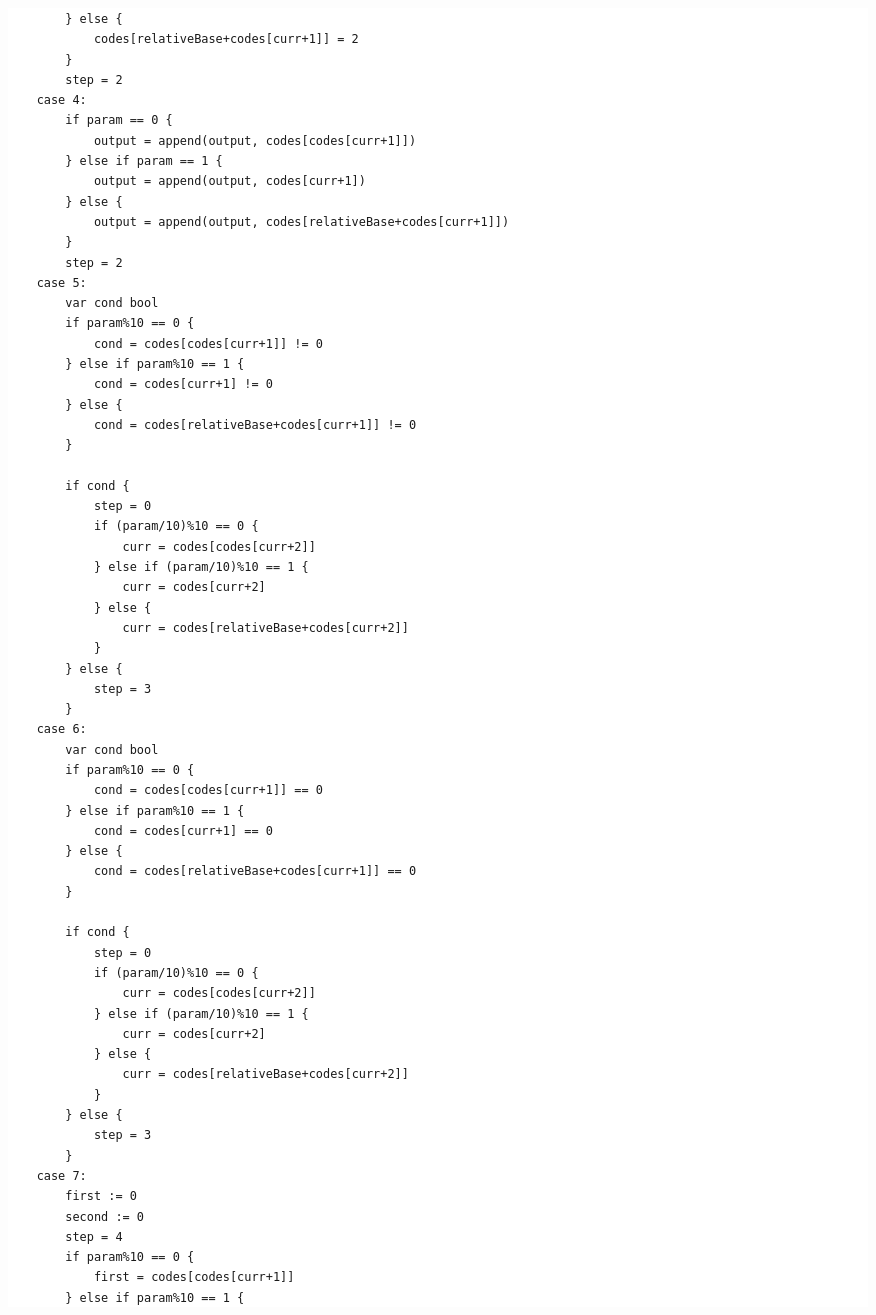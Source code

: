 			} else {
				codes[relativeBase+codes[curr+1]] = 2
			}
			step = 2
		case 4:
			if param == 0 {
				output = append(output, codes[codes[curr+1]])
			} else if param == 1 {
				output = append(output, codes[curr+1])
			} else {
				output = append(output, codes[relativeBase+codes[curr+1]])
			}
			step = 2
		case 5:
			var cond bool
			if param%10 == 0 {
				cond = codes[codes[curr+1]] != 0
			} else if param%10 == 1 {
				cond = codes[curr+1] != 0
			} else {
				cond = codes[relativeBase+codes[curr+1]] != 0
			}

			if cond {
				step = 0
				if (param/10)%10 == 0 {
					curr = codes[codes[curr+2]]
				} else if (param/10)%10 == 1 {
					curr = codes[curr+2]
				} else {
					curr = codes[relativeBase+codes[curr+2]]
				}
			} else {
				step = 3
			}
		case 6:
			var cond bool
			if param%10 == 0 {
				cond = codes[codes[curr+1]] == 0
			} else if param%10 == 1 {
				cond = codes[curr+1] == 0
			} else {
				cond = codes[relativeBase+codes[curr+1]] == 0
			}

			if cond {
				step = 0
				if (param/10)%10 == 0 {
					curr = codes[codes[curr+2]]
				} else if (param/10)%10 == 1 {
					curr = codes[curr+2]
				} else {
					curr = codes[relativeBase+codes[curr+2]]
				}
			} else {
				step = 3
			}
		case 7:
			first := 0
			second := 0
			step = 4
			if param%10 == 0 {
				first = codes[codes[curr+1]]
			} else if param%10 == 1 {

———

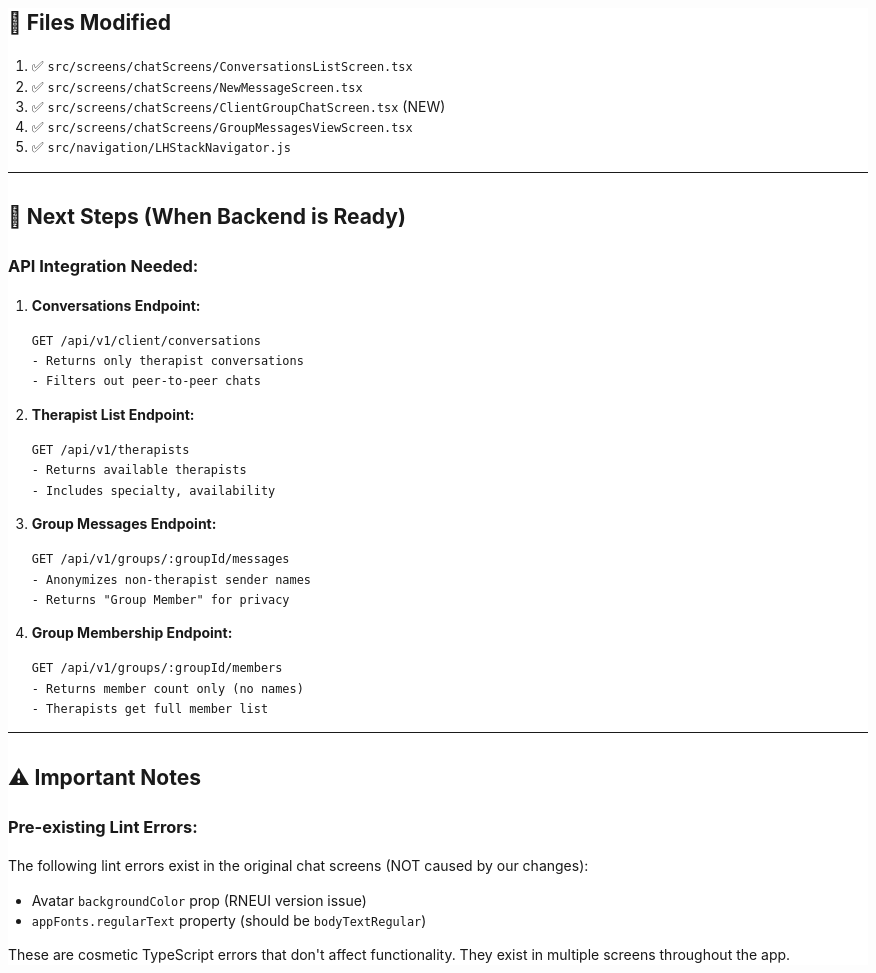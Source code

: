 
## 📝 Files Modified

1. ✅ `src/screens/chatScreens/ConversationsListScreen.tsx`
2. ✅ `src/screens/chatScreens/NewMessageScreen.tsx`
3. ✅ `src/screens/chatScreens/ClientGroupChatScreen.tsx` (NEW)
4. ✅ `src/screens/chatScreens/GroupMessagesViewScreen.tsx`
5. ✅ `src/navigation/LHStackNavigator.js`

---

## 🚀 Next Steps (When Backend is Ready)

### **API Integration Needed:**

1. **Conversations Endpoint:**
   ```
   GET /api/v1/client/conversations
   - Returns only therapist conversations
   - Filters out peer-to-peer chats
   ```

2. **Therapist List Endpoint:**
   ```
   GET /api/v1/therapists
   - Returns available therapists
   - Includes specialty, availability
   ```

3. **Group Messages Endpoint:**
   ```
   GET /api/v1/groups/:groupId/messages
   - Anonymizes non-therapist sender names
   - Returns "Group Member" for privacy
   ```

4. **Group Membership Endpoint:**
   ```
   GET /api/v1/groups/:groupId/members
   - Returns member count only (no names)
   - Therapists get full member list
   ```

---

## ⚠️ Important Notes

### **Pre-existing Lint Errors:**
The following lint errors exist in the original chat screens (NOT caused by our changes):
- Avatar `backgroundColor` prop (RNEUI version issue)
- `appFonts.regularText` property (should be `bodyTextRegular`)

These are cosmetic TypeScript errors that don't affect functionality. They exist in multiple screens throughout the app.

———

In the records, find every line that has the string "chatScreens" and copy it.

Problem solution:
1. ✅ `src/screens/chatScreens/ConversationsListScreen.tsx`
2. ✅ `src/screens/chatScreens/NewMessageScreen.tsx`
3. ✅ `src/screens/chatScreens/ClientGroupChatScreen.tsx` (NEW)
4. ✅ `src/screens/chatScreens/GroupMessagesViewScreen.tsx`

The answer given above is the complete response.